Abu-Dhabi est magnifique, nous y travaillons toujours, nous
introduisons au secteur privé local des investisseurs
chinois ou brésiliens qui veulent s’y installer. Pour ce qui
est de Dubaï, je reconnais la nécessité pour cette région
d’avoir un carrefour pour les échanges commerciaux, même si
c’est du plastique. Mais cela a échoué, ils n’ont plus
d’argent. Il leur faut 20 ans pour s’en sortir.

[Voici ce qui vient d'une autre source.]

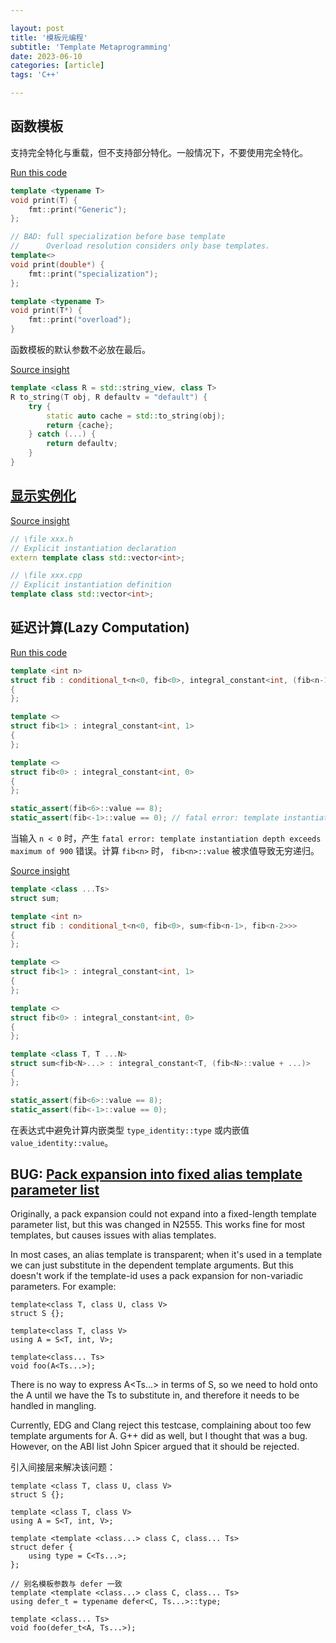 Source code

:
 ```yaml
---

layout: post
title: '模板元编程'
subtitle: 'Template Metaprogramming'
date: 2023-06-10
categories: [article]
tags: 'C++' 

---
```


## 函数模板

支持完全特化与重载，但不支持部分特化。一般情况下，不要使用完全特化。

[Run this code](https://godbolt.org/z/PfnsY85zY)
```.cpp
template <typename T>
void print(T) {
    fmt::print("Generic");
};

// BAD: full specialization before base template
//      Overload resolution considers only base templates.
template<>
void print(double*) { 
    fmt::print("specialization"); 
};

template <typename T>
void print(T*) {
    fmt::print("overload");
}
```

函数模板的默认参数不必放在最后。

[Source insight](https://cppinsights.io/s/135e38c1)
```.cpp
template <class R = std::string_view, class T>
R to_string(T obj, R defaultv = "default") {
    try {
        static auto cache = std::to_string(obj);
        return {cache};
    } catch (...) {
        return defaultv;
    }
}
```

## [显示实例化](https://en.cppreference.com/w/cpp/language/class_template)

[Source insight](https://cppinsights.io/s/943f2d41)
```.cpp
// \file xxx.h
// Explicit instantiation declaration
extern template class std::vector<int>;

// \file xxx.cpp
// Explicit instantiation definition
template class std::vector<int>;
```

## 延迟计算(Lazy Computation)

[Run this code](https://godbolt.org/z/6hq3j5G61)
```.cpp
template <int n>
struct fib : conditional_t<n<0, fib<0>, integral_constant<int, (fib<n-1>::value + fib<n-2>::value)>>
{
};

template <>
struct fib<1> : integral_constant<int, 1>
{
};

template <>
struct fib<0> : integral_constant<int, 0>
{
};

static_assert(fib<6>::value == 8);
static_assert(fib<-1>::value == 0); // fatal error: template instantiation depth exceeds maximum of 900
```

当输入 `n < 0` 时，产生 `fatal error: template instantiation depth exceeds maximum of 900` 错误。计算 `fib<n>` 时， `fib<n>::value` 被求值导致无穷递归。

[Source insight](https://cppinsights.io/s/a61187fd)
```.cpp
template <class ...Ts>
struct sum;

template <int n>
struct fib : conditional_t<n<0, fib<0>, sum<fib<n-1>, fib<n-2>>>
{
};

template <>
struct fib<1> : integral_constant<int, 1>
{
};

template <>
struct fib<0> : integral_constant<int, 0>
{
};

template <class T, T ...N>
struct sum<fib<N>...> : integral_constant<T, (fib<N>::value + ...)>
{
};

static_assert(fib<6>::value == 8);
static_assert(fib<-1>::value == 0);
```

在表达式中避免计算内嵌类型 `type_identity::type` 或内嵌值 `value_identity::value`。

## BUG: [Pack expansion into fixed alias template parameter list](https://www.open-std.org/Jtc1/sc22/wg21/docs/cwg_active.html#1430)

Originally, a pack expansion could not expand into a fixed-length template parameter list, but this was changed in N2555. This works fine for most templates, but causes issues with alias templates.

In most cases, an alias template is transparent; when it's used in a template we can just substitute in the dependent template arguments. But this doesn't work if the template-id uses a pack expansion for non-variadic parameters. For example:

    template<class T, class U, class V>
    struct S {};

    template<class T, class V>
    using A = S<T, int, V>;

    template<class... Ts>
    void foo(A<Ts...>);

There is no way to express A<Ts...> in terms of S, so we need to hold onto the A until we have the Ts to substitute in, and therefore it needs to be handled in mangling.

Currently, EDG and Clang reject this testcase, complaining about too few template arguments for A. G++ did as well, but I thought that was a bug. However, on the ABI list John Spicer argued that it should be rejected.

引入间接层来解决该问题：

    template <class T, class U, class V>
    struct S {};

    template <class T, class V>
    using A = S<T, int, V>;

    template <template <class...> class C, class... Ts>
    struct defer {
        using type = C<Ts...>;
    };

    // 别名模板参数与 defer 一致
    template <template <class...> class C, class... Ts>
    using defer_t = typename defer<C, Ts...>::type;

    template <class... Ts>
    void foo(defer_t<A, Ts...>);
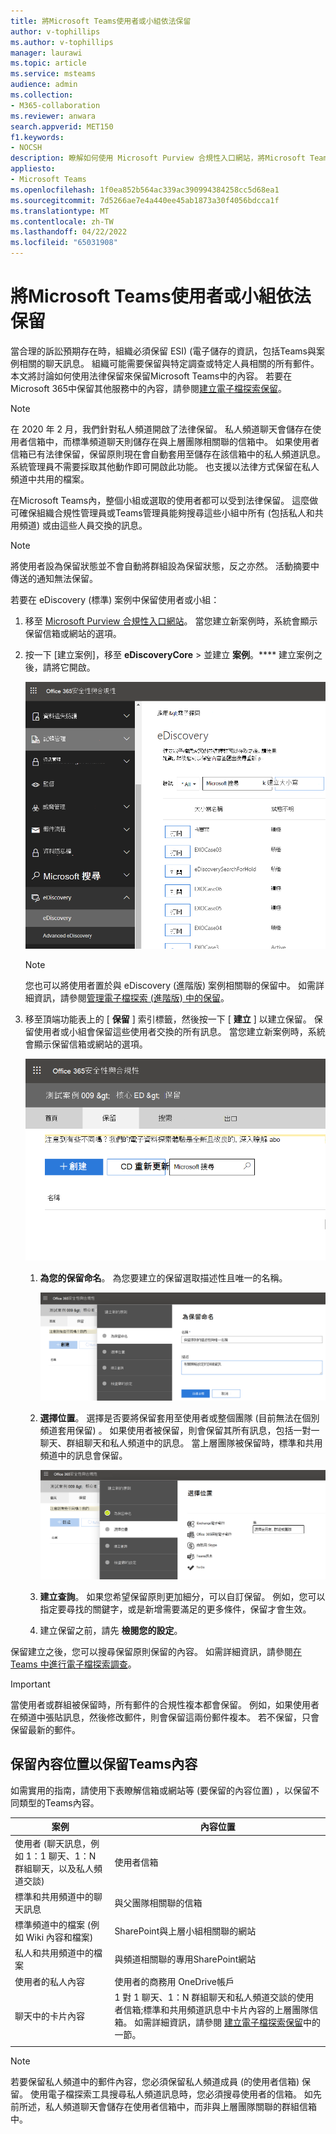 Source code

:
```yaml
---
title: 將Microsoft Teams使用者或小組依法保留
author: v-tophillips
ms.author: v-tophillips
manager: laurawi
ms.topic: article
ms.service: msteams
audience: admin
ms.collection:
- M365-collaboration
ms.reviewer: anwara
search.appverid: MET150
f1.keywords:
- NOCSH
description: 瞭解如何使用 Microsoft Purview 合規性入口網站，將Microsoft Teams使用者或小組設為法律保留狀態，並瞭解哪些專案需要根據資料需求進行法律保留。
appliesto:
- Microsoft Teams
ms.openlocfilehash: 1f0ea852b564ac339ac390994384258cc5d68ea1
ms.sourcegitcommit: 7d5266ae7e4a440ee45ab1873a30f4056bdcca1f
ms.translationtype: MT
ms.contentlocale: zh-TW
ms.lasthandoff: 04/22/2022
ms.locfileid: "65031908"
---
```

# <a name="place-a-microsoft-teams-user-or-team-on-legal-hold"></a>將Microsoft Teams使用者或小組依法保留

當合理的訴訟預期存在時，組織必須保留 ESI)  (電子儲存的資訊，包括Teams與案例相關的聊天訊息。 組織可能需要保留與特定調查或特定人員相關的所有郵件。 本文將討論如何使用法律保留來保留Microsoft Teams中的內容。 若要在Microsoft 365中保留其他服務中的內容，請參閱[建立電子檔探索保留](/microsoft-365/compliance/create-ediscovery-holds)。

> [!NOTE]
> 在 2020 年 2 月，我們針對私人頻道開啟了法律保留。 私人頻道聊天會儲存在使用者信箱中，而標準頻道聊天則儲存在與上層團隊相關聯的信箱中。 如果使用者信箱已有法律保留，保留原則現在會自動套用至儲存在該信箱中的私人頻道訊息。 系統管理員不需要採取其他動作即可開啟此功能。 也支援以法律方式保留在私人頻道中共用的檔案。

在Microsoft Teams內，整個小組或選取的使用者都可以受到法律保留。 這麼做可確保組織合規性管理員或Teams管理員能夠搜尋這些小組中所有 (包括私人和共用頻道) 或由這些人員交換的訊息。

> [!NOTE]
> 將使用者設為保留狀態並不會自動將群組設為保留狀態，反之亦然。
> 活動摘要中傳送的通知無法保留。

若要在 eDiscovery (標準) 案例中保留使用者或小組：

1. 移至 [Microsoft Purview 合規性入口網站](https://compliance.microsoft.com)。 當您建立新案例時，系統會顯示保留信箱或網站的選項。

2. 按一下 [建立案例]，移至 **eDiscoveryCore**  >  並建立 **案例**。**** 建立案例之後，請將它開啟。
  
   ![Microsoft Teams已選取電子檔探索索引標籤，顯示 [建立案例] 按鈕。](media/LegalHold1.png)

   > [!NOTE]
   > 您也可以將使用者置於與 eDiscovery (進階版) 案例相關聯的保留中。 如需詳細資訊，請參閱[管理電子檔探索 (進階版) 中的保留](/microsoft-365/compliance/managing-holds)。

3. 移至頂端功能表上的 [ **保留** ] 索引標籤，然後按一下 [ **建立** ] 以建立保留。 保留使用者或小組會保留這些使用者交換的所有訊息。 當您建立新案例時，系統會顯示保留信箱或網站的選項。

   ![顯示已選取 [保留] 索引標籤，以及下方 [建立] 按鈕的影像。](media/LegalHold2.png)

   1. **為您的保留命名**。 為您要建立的保留選取描述性且唯一的名稱。
  
       ![此螢幕擷取畫面顯示 [命名您的保留] 索引標籤，您可以在此輸入您正在建立之保留的名稱和描述。](media/LegalHold3.png)

   2. **選擇位置**。 選擇是否要將保留套用至使用者或整個團隊 (目前無法在個別頻道套用保留) 。 如果使用者被保留，則會保留其所有訊息，包括一對一聊天、群組聊天和私人頻道中的訊息。 當上層團隊被保留時，標準和共用頻道中的訊息會保留。

      ![選擇您要保留的資料位置。](media/LegalHold4.png)

   3. **建立查詢**。 如果您希望保留原則更加細分，可以自訂保留。 例如，您可以指定要尋找的關鍵字，或是新增需要滿足的更多條件，保留才會生效。

   4. 建立保留之前，請先 **檢閱您的設定**。

保留建立之後，您可以搜尋保留原則保留的內容。 如需詳細資訊，請參閱[在 Teams 中進行電子檔探索調查](eDiscovery-investigation.md)。

> [!IMPORTANT]
> 當使用者或群組被保留時，所有郵件的合規性複本都會保留。 例如，如果使用者在頻道中張貼訊息，然後修改郵件，則會保留這兩份郵件複本。 若不保留，只會保留最新的郵件。

## <a name="content-locations-to-place-on-hold-to-preserve-teams-content"></a>保留內容位置以保留Teams內容

如需實用的指南，請使用下表瞭解信箱或網站等 (要保留的內容位置) ，以保留不同類型的Teams內容。

|案例  |內容位置  |
|---------|---------|
|使用者 (聊天訊息，例如 1：1 聊天、1：N 群組聊天，以及私人頻道交談)      |使用者信箱         |
|標準和共用頻道中的聊天訊息    |與父團隊相關聯的信箱         |
|標準頻道中的檔案 (例如 Wiki 內容和檔案)      |SharePoint與上層小組相關聯的網站        |
|私人和共用頻道中的檔案     |與頻道相關聯的專用SharePoint網站
|使用者的私人內容     |使用者的商務用 OneDrive帳戶       |
|聊天中的卡片內容|1 對 1 聊天、1：N 群組聊天和私人頻道交談的使用者信箱;標準和共用頻道訊息中卡片內容的上層團隊信箱。 如需詳細資訊，請參閱 [建立電子檔探索保留](/microsoft-365/compliance/create-ediscovery-holds#preserve-card-content)中的一節。|
|||

> [!NOTE]
> 若要保留私人頻道中的郵件內容，您必須保留私人頻道成員 (的使用者信箱) 保留。 使用電子檔探索工具搜尋私人頻道訊息時，您必須搜尋使用者的信箱。 如先前所述，私人頻道聊天會儲存在使用者信箱中，而非與上層團隊關聯的群組信箱中。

— L’Egypte est-elle menacée de vivre le scénario d’une bulle
immobilière qui éclate ?
—
Non. Vous devez avoir un taux d’inflation beaucoup plus
élevé pour que cela arrive. A Dubaï, les gens ne voulaient
pas acheter de maisons pour s’y installer. Il y avait cet
afflux à l’achat des unités immobilières, juste par
anticipation que les prix vont augmenter jusqu’à l’infini.
Et donc les prix se sont envolés du jour au lendemain, mais
pas en raison d’une demande croissante. En Egypte, le besoin
de logement est croissant, des millions ont besoin de
trouver un logement, sinon, ils seront dans la rue. C’est
différent.
— Quels sont les secteurs les plus compétitifs en Egypte ?
—
Notre société s’intéresse en Egypte aux secteurs de
l’énergie renouvelable, les PME, l’infrastructure et le
marché financier. Mais nous avons déduit aussi de nos
discussions que certains éléments sont primordiaux pour
rendre n’importe quel secteur compétent : L’éducation est
d’une grande importance pour la compétitivité, à cela
s’ajoutent la formation, le transport, les communications et
les législations. En gros, n’importe quel secteur
économique, industriel ou autre peut s’épanouir si ces
éléments, indispensables à l’environnement des affaires,
sont développés.
— Vous avez suivi l’affaire de Madinaty, comment les
investisseurs étrangers perçoivent-ils le fait qu’une cour
annule un contrat signé entre le gouvernement et une
entreprise ?
—
Ça arrive tout le temps en Angleterre. Parce que le
gouvernement et le système judiciaire sont complètement
indépendants l’un de l’autre. C’est donc normal qu’un
contrat gouvernemental soit annulé par un tribunal.
L’affaire de Madinaty reflète cependant une contradiction
entre deux lois différentes. Le gouvernement a vendu le
terrain selon une loi, la cour a prononcé son verdict
d’après l’application d’une autre loi. C’est pourquoi le
gouvernement trouve que son contrat est toujours valable.